New Review of A New Kind of Science

Polymath Cosma Shalizi has an entertaining review of Stephen Wolfram’s A New Kind of Science. I have a paper in various stages of revision on the rhetoric of Wolfram’s book, and Shalizi’s discussion of Wolfram and the taxonomy of crankishness is very apt there. In fact, I invoked his guano comparison in the version I read at a conference.

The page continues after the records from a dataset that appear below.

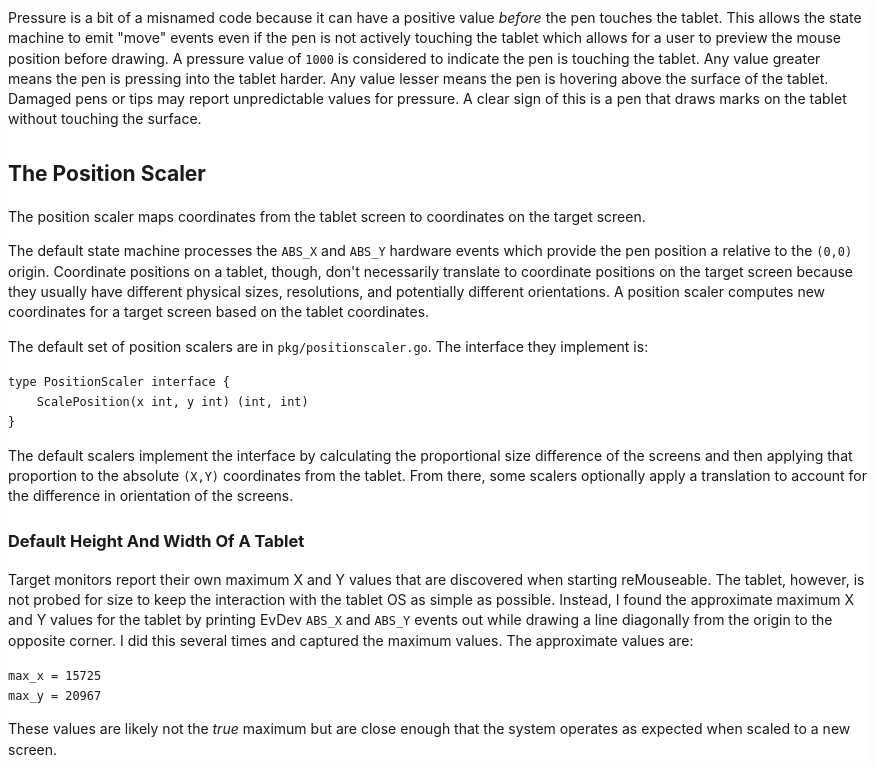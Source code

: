Pressure is a bit of a misnamed code because it can have a positive value
_before_ the pen touches the tablet. This allows the state machine to emit
"move" events even if the pen is not actively touching the tablet which allows
for a user to preview the mouse position before drawing. A pressure value of
`1000` is considered to indicate the pen is touching the tablet. Any value
greater means the pen is pressing into the tablet harder. Any value lesser means
the pen is hovering above the surface of the tablet. Damaged pens or tips may
report unpredictable values for pressure. A clear sign of this is a pen that
draws marks on the tablet without touching the surface.

## The Position Scaler

The position scaler maps coordinates from the tablet screen to coordinates on
the target screen.

The default state machine processes the `ABS_X` and `ABS_Y` hardware events
which provide the pen position a relative to the `(0,0)` origin. Coordinate
positions on a tablet, though, don't necessarily translate to coordinate
positions on the target screen because they usually have different physical
sizes, resolutions, and potentially different orientations. A position scaler
computes new coordinates for a target screen based on the tablet coordinates.

The default set of position scalers are in `pkg/positionscaler.go`. The
interface they implement is:

```golang
type PositionScaler interface {
	ScalePosition(x int, y int) (int, int)
}
```

The default scalers implement the interface by calculating the proportional
size difference of the screens and then applying that proportion to the
absolute `(X,Y)` coordinates from the tablet. From there, some scalers
optionally apply a translation to account for the difference in orientation
of the screens.

### Default Height And Width Of A Tablet

Target monitors report their own maximum X and Y values that are discovered
when starting reMouseable. The tablet, however, is not probed for size to keep
the interaction with the tablet OS as simple as possible. Instead, I found the
approximate maximum X and Y values for the tablet by printing EvDev `ABS_X` and
`ABS_Y` events out while drawing a line diagonally from the origin to the
opposite corner. I did this several times and captured the maximum values. The
approximate values are:

```
max_x = 15725
max_y = 20967
```

These values are likely not the _true_ maximum but are close enough that the
system operates as expected when scaled to a new screen.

I have to register disagreement in a few places, however. I suspect that there have to be correlations between any useful version of “complexity” and what is visually interesting to the cortex of an East African plains ape. Wolfram is indeed vague on that point, and I appreciate quantitative measures of complexity as an abstract principle, but I’m not convinced that it is as arbitrary as Shalizi thinks it is. I’ve read Investigations and am intrigued to learn of the apparent existence of a cult devoted to it (shape spacers?), though I very much appreciate that Shalizi has also been annoyed by Lakoff’s definition of cognitive science (the worst display of which I’ve encountered is in Philosophy in the Flesh).

Of Grammatology’s inclusion in the list of crank works at the end is unfortunate, however. Putting aside the question of whether you think it is a major philosophical work or one filled with elementary misreadings (as Chomsky has said), it presents a trial for its readers. The other works listed there (and Wolfram’s) all seek to explain complex matters very simply.